What you have to do:
Please return the data that follows precisely as written, but without the images.

─── Supplied material

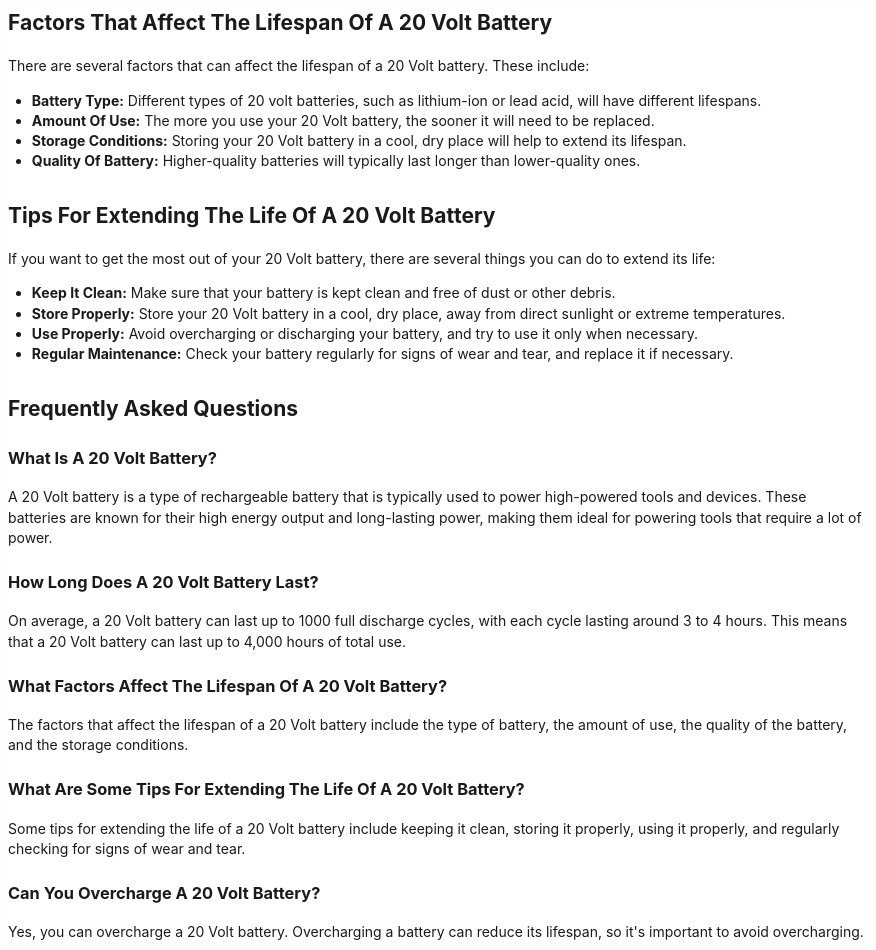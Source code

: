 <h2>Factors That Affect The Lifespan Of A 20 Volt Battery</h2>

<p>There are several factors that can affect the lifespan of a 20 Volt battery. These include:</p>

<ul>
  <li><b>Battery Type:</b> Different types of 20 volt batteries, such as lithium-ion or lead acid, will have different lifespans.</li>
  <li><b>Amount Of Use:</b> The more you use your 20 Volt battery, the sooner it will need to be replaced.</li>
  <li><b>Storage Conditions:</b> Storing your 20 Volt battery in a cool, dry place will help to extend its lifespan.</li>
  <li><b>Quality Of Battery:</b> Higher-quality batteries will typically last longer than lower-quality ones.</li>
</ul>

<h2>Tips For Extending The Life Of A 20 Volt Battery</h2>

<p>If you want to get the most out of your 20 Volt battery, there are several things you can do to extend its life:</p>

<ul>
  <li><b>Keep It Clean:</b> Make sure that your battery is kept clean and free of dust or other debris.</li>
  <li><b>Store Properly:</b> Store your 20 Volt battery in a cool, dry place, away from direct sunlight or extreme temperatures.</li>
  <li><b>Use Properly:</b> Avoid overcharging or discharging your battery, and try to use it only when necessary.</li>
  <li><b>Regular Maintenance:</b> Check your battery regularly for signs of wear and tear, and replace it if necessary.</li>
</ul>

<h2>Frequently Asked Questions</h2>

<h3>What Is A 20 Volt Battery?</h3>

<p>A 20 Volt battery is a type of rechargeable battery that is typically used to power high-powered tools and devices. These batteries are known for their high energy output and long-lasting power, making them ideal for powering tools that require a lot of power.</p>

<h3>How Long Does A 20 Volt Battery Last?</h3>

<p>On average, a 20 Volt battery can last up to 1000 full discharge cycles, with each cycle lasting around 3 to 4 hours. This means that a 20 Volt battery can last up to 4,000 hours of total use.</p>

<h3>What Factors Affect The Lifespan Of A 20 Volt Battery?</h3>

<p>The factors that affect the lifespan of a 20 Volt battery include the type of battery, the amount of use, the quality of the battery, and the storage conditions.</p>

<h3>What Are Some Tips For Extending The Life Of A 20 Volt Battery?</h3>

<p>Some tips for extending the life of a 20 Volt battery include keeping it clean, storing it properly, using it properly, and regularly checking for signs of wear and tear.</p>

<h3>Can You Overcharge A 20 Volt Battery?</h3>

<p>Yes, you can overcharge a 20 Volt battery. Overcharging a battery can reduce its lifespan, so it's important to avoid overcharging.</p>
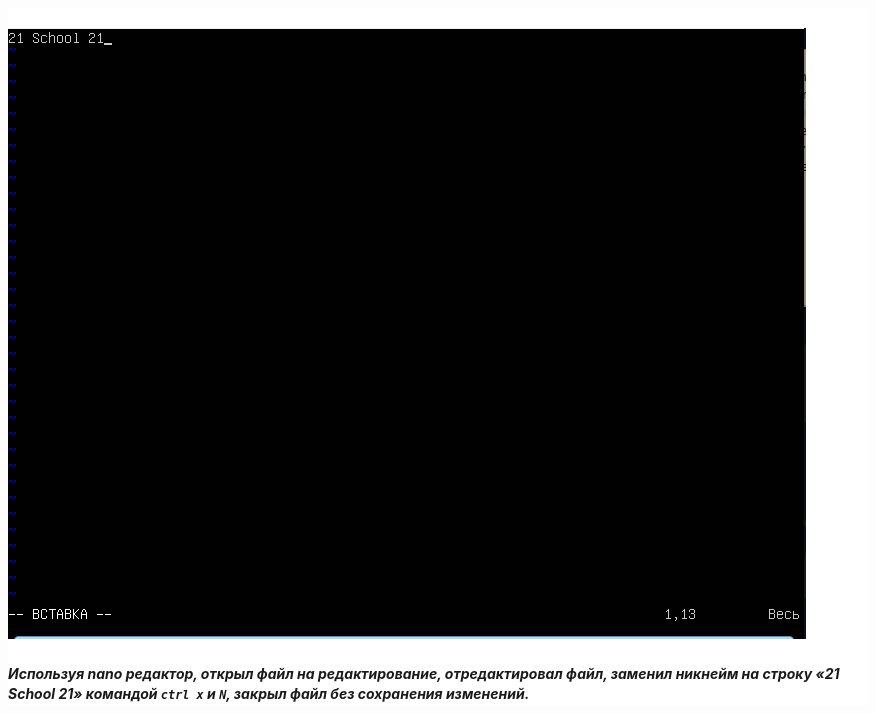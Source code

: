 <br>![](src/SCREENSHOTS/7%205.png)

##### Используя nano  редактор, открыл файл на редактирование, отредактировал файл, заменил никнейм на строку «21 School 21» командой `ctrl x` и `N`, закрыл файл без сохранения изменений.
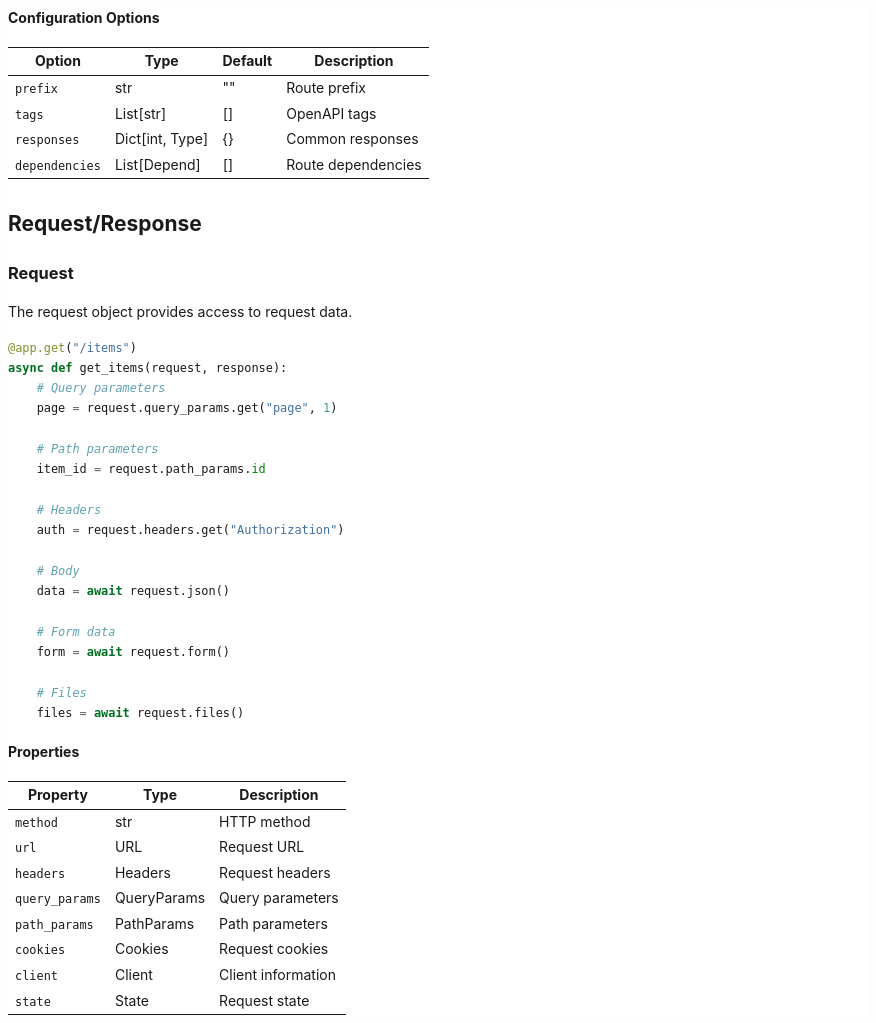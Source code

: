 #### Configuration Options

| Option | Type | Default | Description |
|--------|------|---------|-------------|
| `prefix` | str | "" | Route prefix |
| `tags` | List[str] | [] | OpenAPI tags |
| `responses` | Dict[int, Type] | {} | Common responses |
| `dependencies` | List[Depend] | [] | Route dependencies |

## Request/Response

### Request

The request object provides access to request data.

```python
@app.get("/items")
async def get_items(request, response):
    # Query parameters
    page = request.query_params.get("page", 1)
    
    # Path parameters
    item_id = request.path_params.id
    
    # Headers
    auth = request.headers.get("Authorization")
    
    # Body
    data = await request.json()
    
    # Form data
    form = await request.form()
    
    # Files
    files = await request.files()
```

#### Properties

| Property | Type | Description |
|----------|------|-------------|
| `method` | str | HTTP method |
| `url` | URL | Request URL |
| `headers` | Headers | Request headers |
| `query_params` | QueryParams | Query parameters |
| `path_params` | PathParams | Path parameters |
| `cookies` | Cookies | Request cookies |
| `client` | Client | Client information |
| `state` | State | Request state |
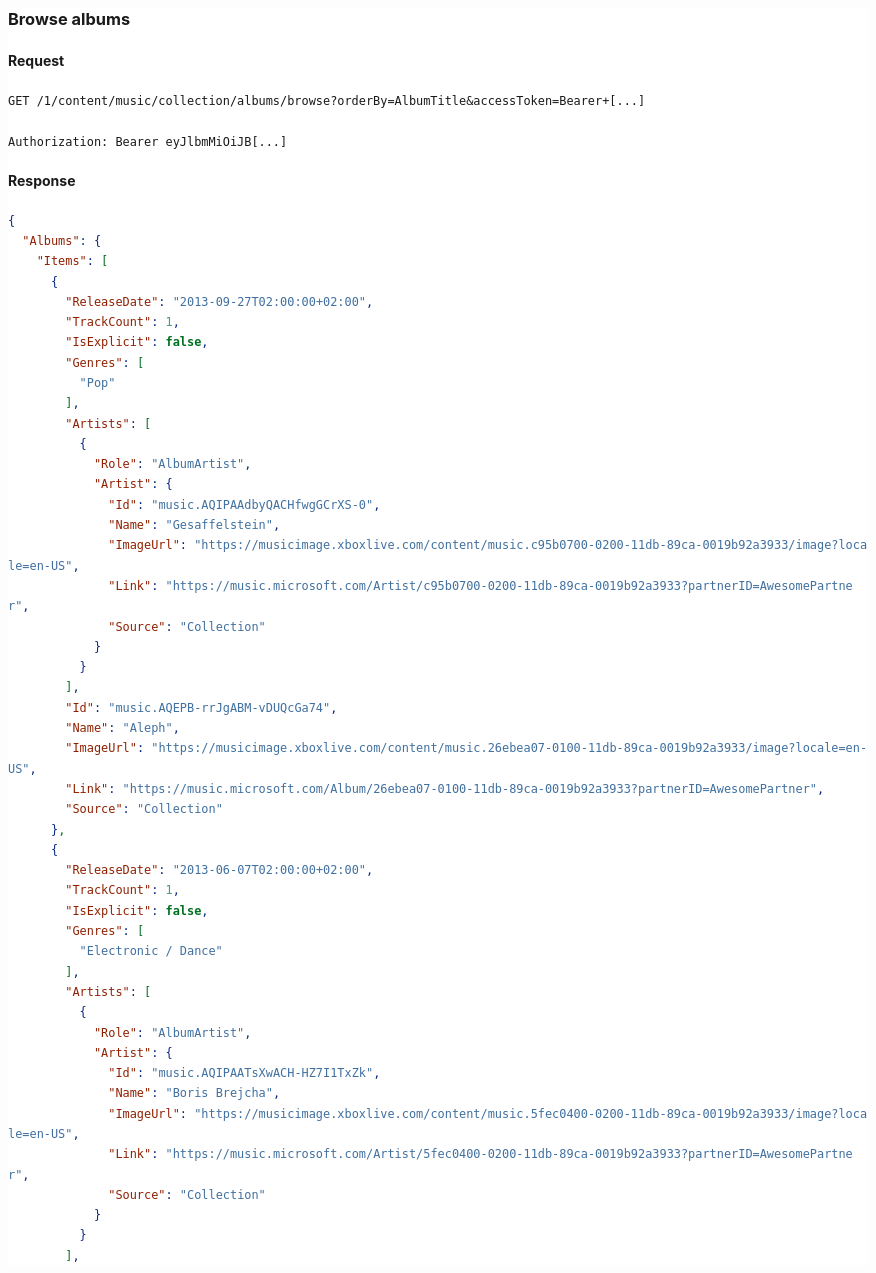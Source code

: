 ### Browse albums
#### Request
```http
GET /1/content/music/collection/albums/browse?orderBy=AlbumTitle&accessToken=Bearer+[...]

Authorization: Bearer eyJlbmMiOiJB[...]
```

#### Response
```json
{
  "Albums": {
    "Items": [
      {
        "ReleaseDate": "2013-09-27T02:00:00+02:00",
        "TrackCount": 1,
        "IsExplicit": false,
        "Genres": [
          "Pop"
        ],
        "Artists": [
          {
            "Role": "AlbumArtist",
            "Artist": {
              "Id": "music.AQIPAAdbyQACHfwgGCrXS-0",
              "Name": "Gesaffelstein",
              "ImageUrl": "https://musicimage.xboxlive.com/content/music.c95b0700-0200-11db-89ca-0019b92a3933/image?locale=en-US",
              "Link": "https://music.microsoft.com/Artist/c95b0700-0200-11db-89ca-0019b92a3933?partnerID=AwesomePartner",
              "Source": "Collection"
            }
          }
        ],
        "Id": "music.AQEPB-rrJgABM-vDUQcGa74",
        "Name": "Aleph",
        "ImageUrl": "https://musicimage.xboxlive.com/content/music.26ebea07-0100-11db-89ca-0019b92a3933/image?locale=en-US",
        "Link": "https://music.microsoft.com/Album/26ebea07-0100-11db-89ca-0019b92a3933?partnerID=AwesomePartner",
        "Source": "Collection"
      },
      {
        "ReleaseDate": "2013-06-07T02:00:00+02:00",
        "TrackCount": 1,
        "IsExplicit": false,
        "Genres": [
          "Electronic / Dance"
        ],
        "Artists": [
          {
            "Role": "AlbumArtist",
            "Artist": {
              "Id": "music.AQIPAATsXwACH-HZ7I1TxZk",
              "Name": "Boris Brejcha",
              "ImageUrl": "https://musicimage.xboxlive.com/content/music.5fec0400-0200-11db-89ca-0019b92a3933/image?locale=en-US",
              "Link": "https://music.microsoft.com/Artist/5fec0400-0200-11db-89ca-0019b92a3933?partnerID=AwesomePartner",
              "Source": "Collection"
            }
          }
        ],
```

──────

Output for this task:
Source code

: <h2>Factors That Affect The Lifespan Of A 20 Volt Battery</h2>

<p>There are several factors that can affect the lifespan of a 20 Volt battery. These include:</p>

<ul>
  <li><b>Battery Type:</b> Different types of 20 volt batteries, such as lithium-ion or lead acid, will have different lifespans.</li>
  <li><b>Amount Of Use:</b> The more you use your 20 Volt battery, the sooner it will need to be replaced.</li>
  <li><b>Storage Conditions:</b> Storing your 20 Volt battery in a cool, dry place will help to extend its lifespan.</li>
  <li><b>Quality Of Battery:</b> Higher-quality batteries will typically last longer than lower-quality ones.</li>
</ul>

<h2>Tips For Extending The Life Of A 20 Volt Battery</h2>

<p>If you want to get the most out of your 20 Volt battery, there are several things you can do to extend its life:</p>

<ul>
  <li><b>Keep It Clean:</b> Make sure that your battery is kept clean and free of dust or other debris.</li>
  <li><b>Store Properly:</b> Store your 20 Volt battery in a cool, dry place, away from direct sunlight or extreme temperatures.</li>
  <li><b>Use Properly:</b> Avoid overcharging or discharging your battery, and try to use it only when necessary.</li>
  <li><b>Regular Maintenance:</b> Check your battery regularly for signs of wear and tear, and replace it if necessary.</li>
</ul>

<h2>Frequently Asked Questions</h2>

<h3>What Is A 20 Volt Battery?</h3>

<p>A 20 Volt battery is a type of rechargeable battery that is typically used to power high-powered tools and devices. These batteries are known for their high energy output and long-lasting power, making them ideal for powering tools that require a lot of power.</p>

<h3>How Long Does A 20 Volt Battery Last?</h3>

<p>On average, a 20 Volt battery can last up to 1000 full discharge cycles, with each cycle lasting around 3 to 4 hours. This means that a 20 Volt battery can last up to 4,000 hours of total use.</p>

<h3>What Factors Affect The Lifespan Of A 20 Volt Battery?</h3>

<p>The factors that affect the lifespan of a 20 Volt battery include the type of battery, the amount of use, the quality of the battery, and the storage conditions.</p>

<h3>What Are Some Tips For Extending The Life Of A 20 Volt Battery?</h3>

<p>Some tips for extending the life of a 20 Volt battery include keeping it clean, storing it properly, using it properly, and regularly checking for signs of wear and tear.</p>

<h3>Can You Overcharge A 20 Volt Battery?</h3>

<p>Yes, you can overcharge a 20 Volt battery. Overcharging a battery can reduce its lifespan, so it's important to avoid overcharging.</p>
Source code

: <br>![](src/SCREENSHOTS/7%205.png)

##### Используя nano  редактор, открыл файл на редактирование, отредактировал файл, заменил никнейм на строку «21 School 21» командой `ctrl x` и `N`, закрыл файл без сохранения изменений.
Source code

: #### Configuration Options

| Option | Type | Default | Description |
|--------|------|---------|-------------|
| `prefix` | str | "" | Route prefix |
| `tags` | List[str] | [] | OpenAPI tags |
| `responses` | Dict[int, Type] | {} | Common responses |
| `dependencies` | List[Depend] | [] | Route dependencies |

## Request/Response

### Request

The request object provides access to request data.

```python
@app.get("/items")
async def get_items(request, response):
    # Query parameters
    page = request.query_params.get("page", 1)
    
    # Path parameters
    item_id = request.path_params.id
    
    # Headers
    auth = request.headers.get("Authorization")
    
    # Body
    data = await request.json()
    
    # Form data
    form = await request.form()
    
    # Files
    files = await request.files()
```

#### Properties

| Property | Type | Description |
|----------|------|-------------|
| `method` | str | HTTP method |
| `url` | URL | Request URL |
| `headers` | Headers | Request headers |
| `query_params` | QueryParams | Query parameters |
| `path_params` | PathParams | Path parameters |
| `cookies` | Cookies | Request cookies |
| `client` | Client | Client information |
| `state` | State | Request state |
Source code

: ### Browse albums
#### Request
```http
GET /1/content/music/collection/albums/browse?orderBy=AlbumTitle&accessToken=Bearer+[...]

Authorization: Bearer eyJlbmMiOiJB[...]
```

#### Response
```json
{
  "Albums": {
    "Items": [
      {
        "ReleaseDate": "2013-09-27T02:00:00+02:00",
        "TrackCount": 1,
        "IsExplicit": false,
        "Genres": [
          "Pop"
        ],
        "Artists": [
          {
            "Role": "AlbumArtist",
            "Artist": {
              "Id": "music.AQIPAAdbyQACHfwgGCrXS-0",
              "Name": "Gesaffelstein",
              "ImageUrl": "https://musicimage.xboxlive.com/content/music.c95b0700-0200-11db-89ca-0019b92a3933/image?locale=en-US",
              "Link": "https://music.microsoft.com/Artist/c95b0700-0200-11db-89ca-0019b92a3933?partnerID=AwesomePartner",
              "Source": "Collection"
            }
          }
        ],
        "Id": "music.AQEPB-rrJgABM-vDUQcGa74",
        "Name": "Aleph",
        "ImageUrl": "https://musicimage.xboxlive.com/content/music.26ebea07-0100-11db-89ca-0019b92a3933/image?locale=en-US",
        "Link": "https://music.microsoft.com/Album/26ebea07-0100-11db-89ca-0019b92a3933?partnerID=AwesomePartner",
        "Source": "Collection"
      },
      {
        "ReleaseDate": "2013-06-07T02:00:00+02:00",
        "TrackCount": 1,
        "IsExplicit": false,
        "Genres": [
          "Electronic / Dance"
        ],
        "Artists": [
          {
            "Role": "AlbumArtist",
            "Artist": {
              "Id": "music.AQIPAATsXwACH-HZ7I1TxZk",
              "Name": "Boris Brejcha",
              "ImageUrl": "https://musicimage.xboxlive.com/content/music.5fec0400-0200-11db-89ca-0019b92a3933/image?locale=en-US",
              "Link": "https://music.microsoft.com/Artist/5fec0400-0200-11db-89ca-0019b92a3933?partnerID=AwesomePartner",
              "Source": "Collection"
            }
          }
        ],
```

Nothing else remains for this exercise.